Moulds in Soil

Timo Bega

Keywords: Permaculture, Mycelium, Material culture

timobega.com, timobega@gmail.com

Moulds in Soil is a radical re-imagination of industrial mycelium production, re-considering the relationships between fungi, humans, and their shared space: the forest. Through a learning-by-doing approach, I envision a regenerative mycelium practice that integrates and interacts with nature rather than exploiting it.

The installation displays mould prototypes and material samples showing the growth of mycelium materials using a self-developed, holistic, integrated? approach within living soil. By handcrafting moulds that only use natural materials, I distance myself from the industry's reliance on petrochemical, plastic-based moulds. The current established mycelium industry positions themselves as impactless, however they fail to take into account that their standardised systems require high- impact materials and resources to produce. Future material culture will not be about integrating more technological means as a way to address impact, it will be about how to use the technology and resources we have available in a more meaningful manner.

My research into producing mycelium materials within living soil started in the Haagse Bos. Over the year’s four seasons, I experimented with capturing, combining, cultivating, and collecting fungal mycelium materials grown and nurtured by forest soil. I want to address the urgent need for material production practices to reconsider their perpetual pursuit of efficiency in the face of environmental degradation and resource exhaustion.

This technique is positioned as an alternative to conventional industrial protocols, which require sterile, artificially created environments. Ironically, the industry wastefully uses electricity to mimic conditions close to those of living soil.

By leveraging mycelium's natural role in the forest, the surrounding environment is being restored. My planned interventions encourage nutrient exchange between living soil and the plants which encircle placed moulds. Fungus gives me the agency to create materiality and positive impact, combined into a single action. Threads of fungal mycelium intertwine with scattered natural byproducts like straws, fallen leaves, or sawdust, slowly forging them into tangible objects while nutrients seep into the soil as raindrops fall. By leaving a footprint of fungal spores and through the release of nutrients into the soil, the project creates a give and take between myself and the forest.

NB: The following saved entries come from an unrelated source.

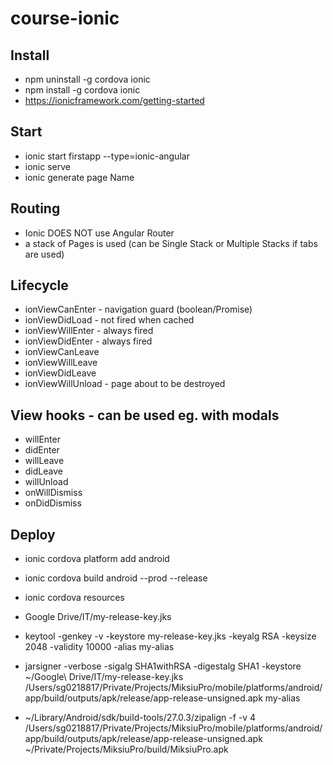 # course-ionic

## Install

- npm uninstall -g cordova ionic
- npm install -g cordova ionic
- https://ionicframework.com/getting-started

## Start

- ionic start firstapp --type=ionic-angular
- ionic serve
- ionic generate page Name

## Routing

- Ionic DOES NOT use Angular Router
- a stack of Pages is used (can be Single Stack or Multiple Stacks if tabs are used)

## Lifecycle

- ionViewCanEnter - navigation guard (boolean/Promise) 
- ionViewDidLoad - not fired when cached
- ionViewWillEnter - always fired
- ionViewDidEnter - always fired
- ionViewCanLeave
- ionViewWillLeave 
- ionViewDidLeave 
- ionViewWillUnload - page about to be destroyed

## View hooks - can be used eg. with modals

- willEnter
- didEnter
- willLeave
- didLeave
- willUnload
- onWillDismiss
- onDidDismiss 

## Deploy

- ionic cordova platform add android
- ionic cordova build android --prod --release

- ionic cordova resources 

- Google Drive/IT/my-release-key.jks
- keytool -genkey -v -keystore my-release-key.jks -keyalg RSA -keysize 2048 -validity 10000 -alias my-alias

- jarsigner -verbose -sigalg SHA1withRSA -digestalg SHA1 -keystore ~/Google\ Drive/IT/my-release-key.jks /Users/sg0218817/Private/Projects/MiksiuPro/mobile/platforms/android/app/build/outputs/apk/release/app-release-unsigned.apk my-alias

- ~/Library/Android/sdk/build-tools/27.0.3/zipalign -f -v 4 /Users/sg0218817/Private/Projects/MiksiuPro/mobile/platforms/android/app/build/outputs/apk/release/app-release-unsigned.apk ~/Private/Projects/MiksiuPro/build/MiksiuPro.apk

Is the goal of a circular economy enough in a world already in a downhill motion? Or do we, as descendants of industrialisation, have the responsibility of restoring the parasitic damage of it?

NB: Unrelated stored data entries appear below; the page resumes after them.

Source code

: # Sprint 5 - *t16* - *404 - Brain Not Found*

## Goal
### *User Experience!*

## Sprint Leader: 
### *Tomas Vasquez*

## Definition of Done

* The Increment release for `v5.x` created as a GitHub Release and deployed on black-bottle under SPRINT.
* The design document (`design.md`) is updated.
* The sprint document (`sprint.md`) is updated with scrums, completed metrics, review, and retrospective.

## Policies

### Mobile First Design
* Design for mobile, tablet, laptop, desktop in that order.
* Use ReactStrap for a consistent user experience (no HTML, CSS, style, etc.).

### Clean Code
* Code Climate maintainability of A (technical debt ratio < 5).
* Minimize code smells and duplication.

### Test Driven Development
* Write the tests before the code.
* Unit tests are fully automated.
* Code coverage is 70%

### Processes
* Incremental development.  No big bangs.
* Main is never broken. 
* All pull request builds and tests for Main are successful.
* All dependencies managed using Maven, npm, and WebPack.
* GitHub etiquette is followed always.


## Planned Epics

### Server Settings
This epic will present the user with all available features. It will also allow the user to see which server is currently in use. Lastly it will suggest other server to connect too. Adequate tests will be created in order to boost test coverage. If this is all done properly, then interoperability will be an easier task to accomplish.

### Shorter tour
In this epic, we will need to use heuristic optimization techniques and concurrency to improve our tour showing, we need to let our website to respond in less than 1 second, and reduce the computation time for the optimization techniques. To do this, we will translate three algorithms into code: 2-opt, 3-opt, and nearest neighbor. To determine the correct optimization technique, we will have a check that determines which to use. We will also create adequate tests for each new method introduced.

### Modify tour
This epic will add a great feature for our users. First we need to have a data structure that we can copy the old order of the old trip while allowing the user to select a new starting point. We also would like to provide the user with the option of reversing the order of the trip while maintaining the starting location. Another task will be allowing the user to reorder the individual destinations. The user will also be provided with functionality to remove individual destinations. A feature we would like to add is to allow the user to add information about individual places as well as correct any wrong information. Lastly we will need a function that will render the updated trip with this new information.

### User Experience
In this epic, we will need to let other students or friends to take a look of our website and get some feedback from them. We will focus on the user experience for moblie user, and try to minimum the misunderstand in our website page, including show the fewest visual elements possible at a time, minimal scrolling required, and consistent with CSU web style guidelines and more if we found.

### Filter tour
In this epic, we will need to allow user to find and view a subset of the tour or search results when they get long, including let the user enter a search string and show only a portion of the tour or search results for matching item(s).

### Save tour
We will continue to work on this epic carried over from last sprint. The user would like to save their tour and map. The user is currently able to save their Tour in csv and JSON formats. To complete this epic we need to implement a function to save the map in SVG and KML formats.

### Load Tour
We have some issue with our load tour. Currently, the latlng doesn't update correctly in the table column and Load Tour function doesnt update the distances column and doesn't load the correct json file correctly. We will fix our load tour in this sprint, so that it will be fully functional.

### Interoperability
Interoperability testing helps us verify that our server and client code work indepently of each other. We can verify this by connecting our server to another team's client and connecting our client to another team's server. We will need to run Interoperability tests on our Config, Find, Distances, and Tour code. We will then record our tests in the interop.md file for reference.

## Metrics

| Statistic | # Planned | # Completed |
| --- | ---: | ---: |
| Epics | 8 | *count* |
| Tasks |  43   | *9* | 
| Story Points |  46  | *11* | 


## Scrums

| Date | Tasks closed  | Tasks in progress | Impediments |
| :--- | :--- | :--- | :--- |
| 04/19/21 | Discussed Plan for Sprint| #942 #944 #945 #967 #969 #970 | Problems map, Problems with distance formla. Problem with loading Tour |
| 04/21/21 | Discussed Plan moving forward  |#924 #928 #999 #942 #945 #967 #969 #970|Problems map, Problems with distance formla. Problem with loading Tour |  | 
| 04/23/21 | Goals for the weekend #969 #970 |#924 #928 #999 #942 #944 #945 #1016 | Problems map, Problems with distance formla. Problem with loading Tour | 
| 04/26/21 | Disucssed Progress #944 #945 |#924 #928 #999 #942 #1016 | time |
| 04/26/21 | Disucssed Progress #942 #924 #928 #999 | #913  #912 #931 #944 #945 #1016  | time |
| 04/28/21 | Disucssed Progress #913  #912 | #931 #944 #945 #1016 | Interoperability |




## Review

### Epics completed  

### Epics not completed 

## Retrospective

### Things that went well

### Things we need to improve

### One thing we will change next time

By looking through the fungal lens, I challenge our industrial legacy of exploitative production practices, proposing a model centred around the idea of giving back to nature before taking from it. I seek to address climate breakdown caused by mechanised production by reimagining ways of creating matter through purposeful interventions into nature’s cycles, reconsidering what my impact on our planet. If the 20th century was the age of the machine, will the 21st century be the age of life, where industry re-harmonises its way of creating with nature’s cycles?